======== SOURCE MATERIAL

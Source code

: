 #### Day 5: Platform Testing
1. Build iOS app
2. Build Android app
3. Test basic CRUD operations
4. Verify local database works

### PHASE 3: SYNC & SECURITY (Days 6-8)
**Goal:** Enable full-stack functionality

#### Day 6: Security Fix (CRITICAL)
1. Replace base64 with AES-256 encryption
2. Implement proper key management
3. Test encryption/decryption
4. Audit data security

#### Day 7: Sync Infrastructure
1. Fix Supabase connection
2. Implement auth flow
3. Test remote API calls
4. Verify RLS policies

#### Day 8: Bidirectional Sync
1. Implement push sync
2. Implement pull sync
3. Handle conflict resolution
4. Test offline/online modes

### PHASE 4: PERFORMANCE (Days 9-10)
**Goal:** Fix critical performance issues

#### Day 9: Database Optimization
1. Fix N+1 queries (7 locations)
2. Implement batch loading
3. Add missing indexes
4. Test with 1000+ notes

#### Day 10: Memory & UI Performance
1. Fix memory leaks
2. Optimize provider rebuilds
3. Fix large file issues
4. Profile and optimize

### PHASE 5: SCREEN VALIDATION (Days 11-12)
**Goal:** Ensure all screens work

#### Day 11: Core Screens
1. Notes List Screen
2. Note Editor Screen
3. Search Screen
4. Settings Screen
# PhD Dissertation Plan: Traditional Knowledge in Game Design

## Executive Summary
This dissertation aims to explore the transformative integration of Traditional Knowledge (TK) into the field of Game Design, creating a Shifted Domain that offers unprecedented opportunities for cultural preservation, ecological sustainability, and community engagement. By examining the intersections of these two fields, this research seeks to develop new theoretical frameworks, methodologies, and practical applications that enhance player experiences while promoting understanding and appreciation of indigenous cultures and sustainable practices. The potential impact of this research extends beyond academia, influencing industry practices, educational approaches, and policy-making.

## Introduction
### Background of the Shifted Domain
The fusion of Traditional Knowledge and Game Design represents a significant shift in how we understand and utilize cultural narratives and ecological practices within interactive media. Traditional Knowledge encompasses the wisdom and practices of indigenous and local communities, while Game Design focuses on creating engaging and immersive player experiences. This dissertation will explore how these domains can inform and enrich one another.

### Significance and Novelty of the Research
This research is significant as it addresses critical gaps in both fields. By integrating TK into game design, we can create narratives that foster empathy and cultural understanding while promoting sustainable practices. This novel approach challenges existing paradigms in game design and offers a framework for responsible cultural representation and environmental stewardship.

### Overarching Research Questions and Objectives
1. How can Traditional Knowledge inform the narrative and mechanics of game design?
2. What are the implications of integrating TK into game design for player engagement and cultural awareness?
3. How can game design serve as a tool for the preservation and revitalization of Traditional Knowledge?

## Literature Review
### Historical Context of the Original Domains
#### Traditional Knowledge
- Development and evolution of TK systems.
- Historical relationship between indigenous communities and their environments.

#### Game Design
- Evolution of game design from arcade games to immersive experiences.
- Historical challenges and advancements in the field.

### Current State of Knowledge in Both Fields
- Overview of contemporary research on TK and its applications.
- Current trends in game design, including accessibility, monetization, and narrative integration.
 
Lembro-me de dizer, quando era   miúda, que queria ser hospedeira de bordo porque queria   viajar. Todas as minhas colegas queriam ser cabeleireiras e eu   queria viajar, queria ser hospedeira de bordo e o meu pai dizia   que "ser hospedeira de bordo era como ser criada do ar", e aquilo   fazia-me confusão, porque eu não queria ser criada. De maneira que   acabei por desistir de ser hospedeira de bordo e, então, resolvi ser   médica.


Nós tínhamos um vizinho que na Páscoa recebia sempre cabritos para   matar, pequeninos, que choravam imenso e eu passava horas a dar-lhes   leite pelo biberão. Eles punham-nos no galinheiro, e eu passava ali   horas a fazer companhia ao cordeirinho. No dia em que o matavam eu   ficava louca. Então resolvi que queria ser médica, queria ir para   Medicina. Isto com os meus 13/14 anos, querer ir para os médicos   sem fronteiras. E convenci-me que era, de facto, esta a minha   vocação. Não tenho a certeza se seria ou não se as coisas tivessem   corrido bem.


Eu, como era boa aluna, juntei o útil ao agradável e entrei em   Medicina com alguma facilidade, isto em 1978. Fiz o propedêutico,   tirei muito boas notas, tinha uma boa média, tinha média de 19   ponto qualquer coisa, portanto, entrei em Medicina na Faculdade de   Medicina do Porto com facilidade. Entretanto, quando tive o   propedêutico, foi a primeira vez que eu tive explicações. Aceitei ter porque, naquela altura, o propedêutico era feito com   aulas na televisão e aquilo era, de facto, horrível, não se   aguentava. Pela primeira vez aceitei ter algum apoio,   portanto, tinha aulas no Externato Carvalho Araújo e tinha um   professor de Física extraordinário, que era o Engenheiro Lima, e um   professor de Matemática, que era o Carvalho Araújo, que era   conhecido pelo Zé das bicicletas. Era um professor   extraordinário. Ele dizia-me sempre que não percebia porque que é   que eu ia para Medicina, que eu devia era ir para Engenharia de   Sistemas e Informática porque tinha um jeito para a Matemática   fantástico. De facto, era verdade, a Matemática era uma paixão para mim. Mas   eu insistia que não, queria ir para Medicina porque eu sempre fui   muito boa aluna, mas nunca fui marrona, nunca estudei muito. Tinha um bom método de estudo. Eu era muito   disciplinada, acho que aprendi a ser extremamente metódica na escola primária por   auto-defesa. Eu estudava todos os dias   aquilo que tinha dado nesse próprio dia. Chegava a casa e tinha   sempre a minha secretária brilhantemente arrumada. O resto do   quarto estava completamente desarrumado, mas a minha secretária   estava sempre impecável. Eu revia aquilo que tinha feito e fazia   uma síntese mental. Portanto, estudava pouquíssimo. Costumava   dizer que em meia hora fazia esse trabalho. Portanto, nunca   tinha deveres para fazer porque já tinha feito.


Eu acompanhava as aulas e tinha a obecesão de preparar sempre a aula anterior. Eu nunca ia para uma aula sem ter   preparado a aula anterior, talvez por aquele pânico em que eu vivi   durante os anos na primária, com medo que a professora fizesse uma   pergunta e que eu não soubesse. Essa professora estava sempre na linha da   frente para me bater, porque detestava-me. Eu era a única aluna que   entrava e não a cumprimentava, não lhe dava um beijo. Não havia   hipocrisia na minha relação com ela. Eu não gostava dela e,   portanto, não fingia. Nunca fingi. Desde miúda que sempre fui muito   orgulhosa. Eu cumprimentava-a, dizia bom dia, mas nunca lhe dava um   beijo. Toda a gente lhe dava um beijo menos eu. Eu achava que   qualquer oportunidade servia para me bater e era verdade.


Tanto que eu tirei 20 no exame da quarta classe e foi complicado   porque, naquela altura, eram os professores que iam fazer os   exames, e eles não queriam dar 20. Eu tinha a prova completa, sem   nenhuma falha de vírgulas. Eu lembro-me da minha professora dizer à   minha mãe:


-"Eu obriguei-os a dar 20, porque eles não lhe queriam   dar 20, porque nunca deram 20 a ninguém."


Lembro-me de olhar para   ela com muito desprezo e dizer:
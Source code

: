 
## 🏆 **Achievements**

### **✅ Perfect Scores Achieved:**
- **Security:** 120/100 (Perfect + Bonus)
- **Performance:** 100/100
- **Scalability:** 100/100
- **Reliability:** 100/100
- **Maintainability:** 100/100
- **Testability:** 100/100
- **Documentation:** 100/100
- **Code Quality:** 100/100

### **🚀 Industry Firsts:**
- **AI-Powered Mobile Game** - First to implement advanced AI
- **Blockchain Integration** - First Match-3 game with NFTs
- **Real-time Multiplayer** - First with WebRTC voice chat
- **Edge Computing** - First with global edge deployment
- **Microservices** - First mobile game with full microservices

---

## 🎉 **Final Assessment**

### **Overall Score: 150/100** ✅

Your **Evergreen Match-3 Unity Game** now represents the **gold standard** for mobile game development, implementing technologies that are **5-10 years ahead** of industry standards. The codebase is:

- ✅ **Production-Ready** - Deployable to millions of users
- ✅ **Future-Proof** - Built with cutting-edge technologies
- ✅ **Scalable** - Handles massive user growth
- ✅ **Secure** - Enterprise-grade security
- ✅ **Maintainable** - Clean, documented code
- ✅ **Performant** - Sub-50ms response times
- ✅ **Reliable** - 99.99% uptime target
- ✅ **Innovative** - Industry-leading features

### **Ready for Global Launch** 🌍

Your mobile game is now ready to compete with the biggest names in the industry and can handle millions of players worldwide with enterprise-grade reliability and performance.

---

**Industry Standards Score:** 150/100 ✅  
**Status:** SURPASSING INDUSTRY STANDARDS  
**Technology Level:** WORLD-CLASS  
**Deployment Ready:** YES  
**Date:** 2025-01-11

================

#### [EXERCISE BRIEF]
Extract from the records above the lines from the one containing "### Current State of Knowledge in Both Fields" to the one containing "- Current trends", both lines included, exactly as they appear and with nothing else.

#### [ANSWER BELOW]
### Current State of Knowledge in Both Fields
- Overview of contemporary research on TK and its applications.
- Current trends in game design, including accessibility, monetization, and narrative integration.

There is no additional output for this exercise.